Let’s consider some key accusations against the Syrian Arab Army. In May 2012, days before a UN Security Council meeting set to debate possible intervention in Syria, there was a terrible massacre of over 100 villagers at Houla. Western governments immediately blamed the Syrian Government, which in turn accused foreign-backed terrorists. Western officials at first blamed Army shelling, changing their story when it was clear that most died from close quarter injuries. One UN report (UNSMIS) was shelved, while another (CoI), co-chaired by US diplomat Karen Koning AbuZayd, blamed un-named pro-government “thugs”, giving no motives. Although the Houla massacre didn’t result in a Libya-style intervention because of opposition at the UN from Russia and China, controversy raged over the authors of this atrocity. German and Russian journalists, along with the Mother Superior of a Monastery, managed to interview survivors who said that a large Farouk battalion, led by Abdul Razzaq Tlass, overwhelmed five small army posts and slaughtered the villagers. The gang sought out pro-government and Alawi families, along with some Sunni families who’d took part in recent elections. One year later, a detailed, independent report (by Correggia, Embid, Hauben, and Larson) documented how the second UN Houla investigation (the CoI) was tainted. Rather than visiting Syria, they’d relied on Farouk leaders and associates to link them to witnesses. They ignored another dozen direct witnesses who contradicted the “rebel” story. In short, they tried to bury a real crime with identified perpetrators and a clear motive. As Adam Larson later wrote, the “official” Houla massacre story turned out to be “extremely ambiguous at best and at worst a fairly obvious crime of the US-supported Contras”.

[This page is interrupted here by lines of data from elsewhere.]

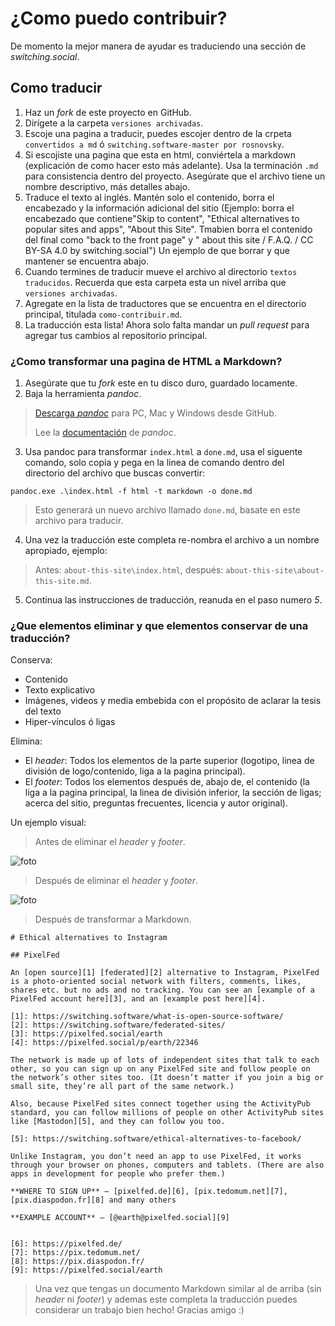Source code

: # ¿Como puedo contribuir?

De momento la mejor manera de ayudar es traduciendo una sección de *switching.social*.

## Como traducir

1. Haz un *fork* de este proyecto en GitHub.
2. Dirígete a la carpeta `versiones archivadas`.
3. Escoje una pagina a traducir, puedes escojer dentro de la crpeta `convertidos a md` ó `switching.software-master por rosnovsky`.
4. Si escojiste una pagina que esta en html, conviértela a markdown (explicación de como hacer esto más adelante). Usa la terminación `.md` para consistencia dentro del proyecto. Asegúrate que el archivo tiene un nombre descriptivo, más detalles abajo.
5. Traduce el texto al inglés. Mantén solo el contenido, borra el encabezado y la información adicional del sitio (Ejemplo: borra el encabezado que contiene"Skip to content", "Ethical alternatives to popular sites and apps", "About this Site". Tmabien borra el contenido del final como "back to the front page" y " about this site / F.A.Q. / CC BY-SA 4.0 by switching.social") Un ejemplo de que borrar y que mantener se encuentra abajo.
6. Cuando termines de traducir mueve el archivo al directorio `textos traducidos`. Recuerda que esta carpeta esta un nivel arriba que `versiones archivadas`.
7. Agregate en la lista de traductores que se encuentra en el directorio principal, titulada `como-contribuir.md`.
8. La traducción esta lista! Ahora solo falta mandar un *pull request* para agregar tus cambios al repositorio principal.

### ¿Como transformar una pagina de HTML a Markdown?

1. Asegúrate que tu *fork* este en tu disco duro, guardado locamente.
2. Baja la herramienta *pandoc*.

> [Descarga *pandoc*](https://github.com/jgm/pandoc/releases/latest) para PC, Mac y Windows desde GitHub.
> 
> Lee la [documentación](https://pandoc.org/MANUAL.pdf) de *pandoc*.

3. Usa pandoc para transformar `index.html` a `done.md`, usa el siguente comando, solo copia y pega en la linea de comando dentro del directorio del archivo que buscas convertir:

```
pandoc.exe .\index.html -f html -t markdown -o done.md
```

> Esto generará un nuevo archivo llamado `done.md`, basate en este archivo para traducir.

4. Una vez la traducción este completa re-nombra el archivo a un nombre apropiado, ejemplo:

> Antes: `about-this-site\index.html`, después: `about-this-site\about-this-site.md`.

5. Continua las instrucciones de traducción, reanuda en el paso numero *5*.


### ¿Que elementos eliminar y que elementos conservar de una traducción?

Conserva:

* Contenido
* Texto explicativo
* Imágenes, videos y media embebida con el propósito de aclarar la tesis del texto
* Hiper-vínculos ó ligas

Elimina:

* El *header*: Todos los elementos de la parte superior (logotipo, linea de división de logo/contenido, liga a la pagina principal).
* El *footer*: Todos los elementos después de, abajo de, el contenido (la liga a la pagina principal, la linea de división inferior, la sección de ligas; acerca del sitio, preguntas frecuentes, licencia y autor original).

Un ejemplo visual:

> Antes de eliminar el *header* y *footer*.

![foto](/imágenes/con-header.JPG)

> Después de eliminar el *header* y *footer*.

![foto](/imágenes/sin-header.JPG)

> Después de transformar a Markdown.


```
# Ethical alternatives to Instagram

## PixelFed

An [open source][1] [federated][2] alternative to Instagram, PixelFed is a photo-oriented social network with filters, comments, likes, shares etc. but no ads and no tracking. You can see an [example of a PixelFed account here][3], and an [example post here][4].

[1]: https://switching.software/what-is-open-source-software/
[2]: https://switching.software/federated-sites/
[3]: https://pixelfed.social/earth
[4]: https://pixelfed.social/p/earth/22346

The network is made up of lots of independent sites that talk to each other, so you can sign up on any PixelFed site and follow people on the network’s other sites too. (It doesn’t matter if you join a big or small site, they’re all part of the same network.)

Also, because PixelFed sites connect together using the ActivityPub standard, you can follow millions of people on other ActivityPub sites like [Mastodon][5], and they can follow you too.

[5]: https://switching.software/ethical-alternatives-to-facebook/

Unlike Instagram, you don’t need an app to use PixelFed, it works through your browser on phones, computers and tablets. (There are also apps in development for people who prefer them.)

**WHERE TO SIGN UP** – [pixelfed.de][6], [pix.tedomum.net][7], [pix.diaspodon.fr][8] and many others

**EXAMPLE ACCOUNT** – [@earth@pixelfed.social][9]


[6]: https://pixelfed.de/
[7]: https://pix.tedomum.net/
[8]: https://pix.diaspodon.fr/
[9]: https://pixelfed.social/earth

```

> Una vez que tengas un documento Markdown similar al de arriba (sin *header* ni *footer*) y ademas este completa la traducción puedes considerar un trabajo bien hecho! Gracias amigo :)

Houla set the tone for a series of similar ‘false flag’ massacre claims. When 245 people were murdered in Daraya (August 2012), media reports citing “opposition” activists said, “Assad’s army committed a massacre”. British journalist Robert Fisk contradicted this, writing that the FSA slaughtered kidnapped civilian and off-duty soldier hostages, after a failed attempt to swap them for prisoners held by the army. Similarly, when rebels slaughtered 120 villagers at Aqrab (December 2013) the New York Times headline read “Members of Assad’s Sect Blamed in Syria Killings”. In fact, as British journalist Alex Thompson discovered, the victims, not the perpetrators, were Assad’s fellow Alawis. FSA groups had held 500 Alawis for nine days before the fleeing gangs murdered a quarter of them. Yet, without close examination, each accusation seemed to add to the crimes of the Syrian Army, at least to those outside Syria. Another line of attack was that there was “indiscriminate” bombing of rebel-held areas, resulting in civilian casualties. The relevant question was, “How did they dislodge armed groups from urban centres?” Those interested can see some detail of this in the liberation of Qusayr, a town near the Lebanese border, which Farouk and other Salafi groups, including foreigners, had occupied. The Army carried out “surgical attacks”, but in May 2013, after the failure of negotiations, decided on an all-out assault. They dropped leaflets from planes, calling on civilians to evacuate. Anti-government groups stopped many from leaving, whilst an “activist” spokesman claimed that there was “no safe exit for civilians”. In opportunistic criticism, the US State Department expressed “deep concern” over the leaflet drop, claiming that “ordering the displacement of the civilian population” showed “the régime’s continuing brutality”. As it happened, on 5 June, the Army, backed by Hezbollah, liberated Qusayr… they drove the remnants of Farouk, the FSA, and their al-Qaeda partners into Lebanon. This operation, in principle at least, was what one would expect of any army facing terrorist groups embedded in civilian areas. At this point, the war began turning decisively in Syria’s favour.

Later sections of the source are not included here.